Stetten Home Services arrived on a hot summer morning, installed a wireless relative humidity device, and thoroughly inspected the floor of the house from the interior and the crawlspace by crawling through every last foot. It was noted that the home has two package units and a 3rd split system for the 3rd floor. It was noted that both package units have 4″ Fresh-Air intakes.

1) Venting – The crawlspace was built without vents which is very common. When I build new homes, I also skip the vents. Because there is an extended period of time, during construction, where the crawlspace has no active drying mechanism, crawlspaces can get moldy prior to completion of construction if the home is built during the summer months. One strategy to reduce the risk of this, is to install 2 crawlspace doors on opposite sides of the crawlspace to allow for cross ventilation during construction. The closer the crawlspace door is to the top of the space, the better it allows the hottest most humid air escape, but no door allows the top 12″-16″ of air to escape, which is why cross-ventilation is a great temporary strategy, because air can really blow through under the right windy conditions.

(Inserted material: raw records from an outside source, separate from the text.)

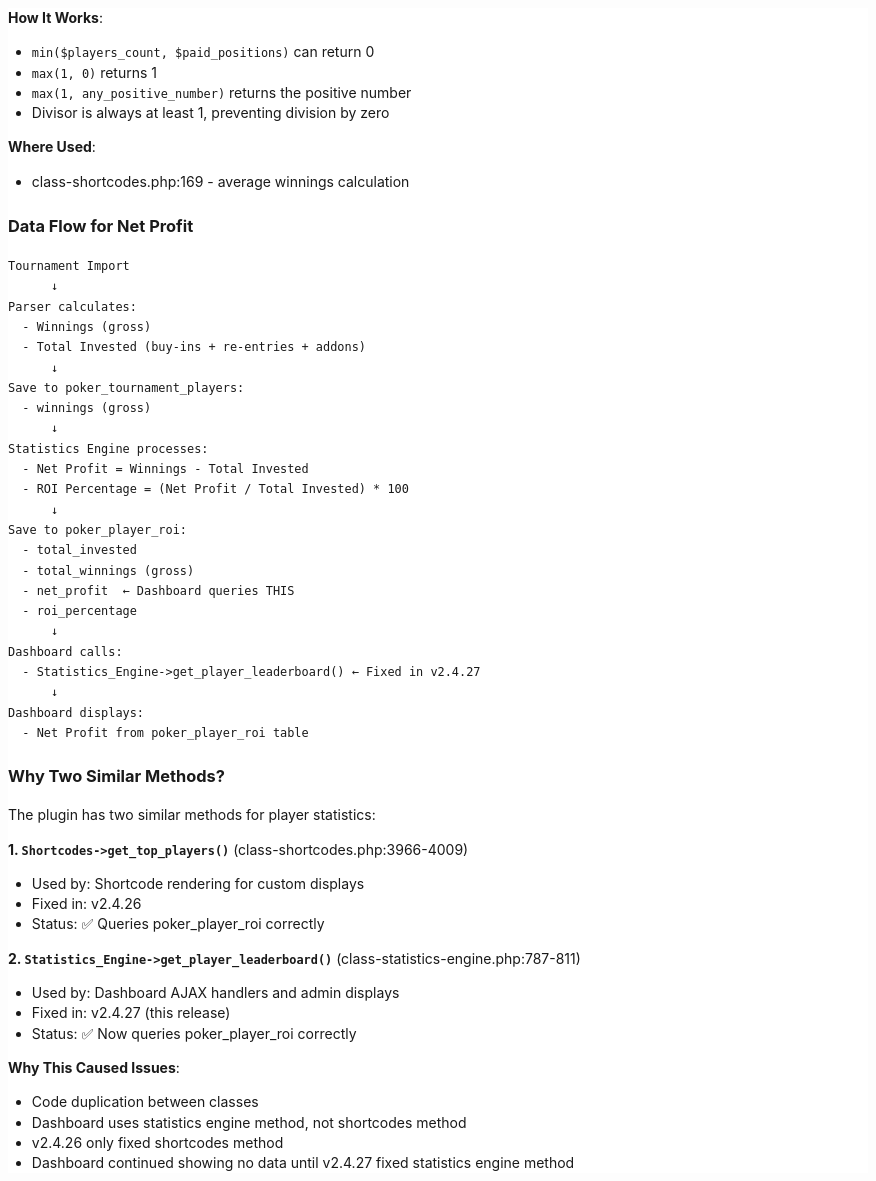 **How It Works**:
- `min($players_count, $paid_positions)` can return 0
- `max(1, 0)` returns 1
- `max(1, any_positive_number)` returns the positive number
- Divisor is always at least 1, preventing division by zero

**Where Used**:
- class-shortcodes.php:169 - average winnings calculation

### Data Flow for Net Profit

```
Tournament Import
      ↓
Parser calculates:
  - Winnings (gross)
  - Total Invested (buy-ins + re-entries + addons)
      ↓
Save to poker_tournament_players:
  - winnings (gross)
      ↓
Statistics Engine processes:
  - Net Profit = Winnings - Total Invested
  - ROI Percentage = (Net Profit / Total Invested) * 100
      ↓
Save to poker_player_roi:
  - total_invested
  - total_winnings (gross)
  - net_profit  ← Dashboard queries THIS
  - roi_percentage
      ↓
Dashboard calls:
  - Statistics_Engine->get_player_leaderboard() ← Fixed in v2.4.27
      ↓
Dashboard displays:
  - Net Profit from poker_player_roi table
```

### Why Two Similar Methods?

The plugin has two similar methods for player statistics:

**1. `Shortcodes->get_top_players()`** (class-shortcodes.php:3966-4009)
- Used by: Shortcode rendering for custom displays
- Fixed in: v2.4.26
- Status: ✅ Queries poker_player_roi correctly

**2. `Statistics_Engine->get_player_leaderboard()`** (class-statistics-engine.php:787-811)
- Used by: Dashboard AJAX handlers and admin displays
- Fixed in: v2.4.27 (this release)
- Status: ✅ Now queries poker_player_roi correctly

**Why This Caused Issues**:
- Code duplication between classes
- Dashboard uses statistics engine method, not shortcodes method
- v2.4.26 only fixed shortcodes method
- Dashboard continued showing no data until v2.4.27 fixed statistics engine method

2) Insulation – The insulation strategy used on this home is a rare one. CORE-FILL low-expanding-foam was forced(squirted or poured) into the center of each hollow concrete block through holes drilled from the inside of the crawlspace. It appears that the top 1 or 2 courses of block are actually solid blocks, which is why in some areas, but not all, there is a 2″ thick strip of foam board insulation affixed to the top 4″ of the wall. The foam board strips were attached with a Hilti Brand Concrete Nailer, which is the best method available, and it is a mystery as to why this same method was not used to affix the wall liner to the walls and piers of the crawlspace. The band-joist has properly installed friction-fit fiberglass batts.

3) Design – A sealed crawlspace requires at least a 6mil vapor barrier, 100% coverage of dirt, penetrations in the wall to be sealed, a drying mechanism, and a reliably air-tight door, in addition to either R-19 in the floor of the home, or R-10 on the walls and R-13 in the band-joist. So the crawlspace would pass code in most areas in NC even now. Building code does allow “HOUSE AIR FANS” to be used as drying mechanisms. I am not sure why the fans sold for this purpose are not HUMIDISTATICALLY CONTROLLED. If the fan runs 24/7, it will not last as long, it will cause the maximum amount of noise, use as much energy as possible, and it could potentially depressurize the interior, which is the opposite of what most building scientists would recommend. The danger, if there is any, is that air would be pulled IN through furnace flues, chimney flues, water heater exhaust pipes, or from the garage/crawlspace, which is not safe, healthy, or ideal. Also, using glue for sealing the liner is very inconsistent, and not as durable or reliable.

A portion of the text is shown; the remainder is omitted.